*** GIVEN ENTRIES

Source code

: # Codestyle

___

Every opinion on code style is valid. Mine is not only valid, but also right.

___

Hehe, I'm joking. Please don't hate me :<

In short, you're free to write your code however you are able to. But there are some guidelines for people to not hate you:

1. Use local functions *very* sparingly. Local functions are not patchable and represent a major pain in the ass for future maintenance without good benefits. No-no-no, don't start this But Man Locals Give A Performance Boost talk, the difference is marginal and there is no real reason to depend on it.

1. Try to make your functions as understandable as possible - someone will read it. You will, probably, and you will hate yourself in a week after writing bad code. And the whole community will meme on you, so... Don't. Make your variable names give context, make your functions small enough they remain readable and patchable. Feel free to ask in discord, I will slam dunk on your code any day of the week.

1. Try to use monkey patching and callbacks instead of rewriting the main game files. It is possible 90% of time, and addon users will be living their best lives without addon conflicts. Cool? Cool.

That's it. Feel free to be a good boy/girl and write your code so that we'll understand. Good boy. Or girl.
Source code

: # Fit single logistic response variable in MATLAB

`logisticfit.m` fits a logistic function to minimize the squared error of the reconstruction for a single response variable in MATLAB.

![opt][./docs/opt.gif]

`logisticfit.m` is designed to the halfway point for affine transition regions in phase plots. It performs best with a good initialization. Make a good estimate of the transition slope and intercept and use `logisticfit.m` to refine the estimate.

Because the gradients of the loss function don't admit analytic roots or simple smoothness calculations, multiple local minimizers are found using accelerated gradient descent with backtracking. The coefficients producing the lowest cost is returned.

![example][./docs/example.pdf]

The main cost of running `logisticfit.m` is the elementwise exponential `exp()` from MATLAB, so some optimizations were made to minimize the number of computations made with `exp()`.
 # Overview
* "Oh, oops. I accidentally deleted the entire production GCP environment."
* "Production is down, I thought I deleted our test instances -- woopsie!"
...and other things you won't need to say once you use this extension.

******
*** GIVEN ENTRIES

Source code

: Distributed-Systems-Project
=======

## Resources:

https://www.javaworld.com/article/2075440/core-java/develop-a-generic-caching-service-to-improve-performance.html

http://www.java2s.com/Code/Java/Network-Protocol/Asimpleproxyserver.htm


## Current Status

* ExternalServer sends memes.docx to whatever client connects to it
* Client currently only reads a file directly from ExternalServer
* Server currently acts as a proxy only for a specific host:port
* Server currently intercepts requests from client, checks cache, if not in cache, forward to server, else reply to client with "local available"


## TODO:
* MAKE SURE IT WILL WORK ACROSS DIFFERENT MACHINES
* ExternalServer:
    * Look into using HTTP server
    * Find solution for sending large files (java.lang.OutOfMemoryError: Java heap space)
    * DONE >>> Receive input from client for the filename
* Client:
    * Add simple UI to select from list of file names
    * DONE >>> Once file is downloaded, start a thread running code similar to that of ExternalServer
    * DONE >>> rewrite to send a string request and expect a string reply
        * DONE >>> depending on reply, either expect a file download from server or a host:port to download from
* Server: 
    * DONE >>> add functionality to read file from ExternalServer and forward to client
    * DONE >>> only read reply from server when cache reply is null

******
*** GIVEN ENTRIES

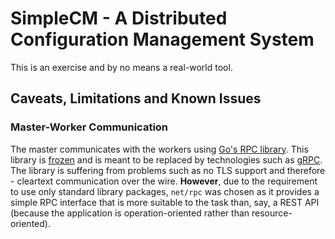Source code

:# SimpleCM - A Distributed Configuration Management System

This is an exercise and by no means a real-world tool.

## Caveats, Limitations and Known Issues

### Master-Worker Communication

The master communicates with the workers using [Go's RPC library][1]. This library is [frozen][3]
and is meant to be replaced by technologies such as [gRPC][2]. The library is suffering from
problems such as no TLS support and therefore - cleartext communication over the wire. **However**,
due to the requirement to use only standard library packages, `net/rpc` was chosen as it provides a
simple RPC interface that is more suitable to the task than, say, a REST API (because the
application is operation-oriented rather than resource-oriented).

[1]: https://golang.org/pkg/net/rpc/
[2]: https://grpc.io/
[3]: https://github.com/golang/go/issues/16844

******

## WHAT YOU HAVE TO DO
With the first line being the one containing "## Current Status" and the last line the one containing "a specific host:port", transcribe exactly the lines above that fall in that range.

## REPLY TO THE EXERCISE
## Current Status

* ExternalServer sends memes.docx to whatever client connects to it
* Client currently only reads a file directly from ExternalServer
* Server currently acts as a proxy only for a specific host:port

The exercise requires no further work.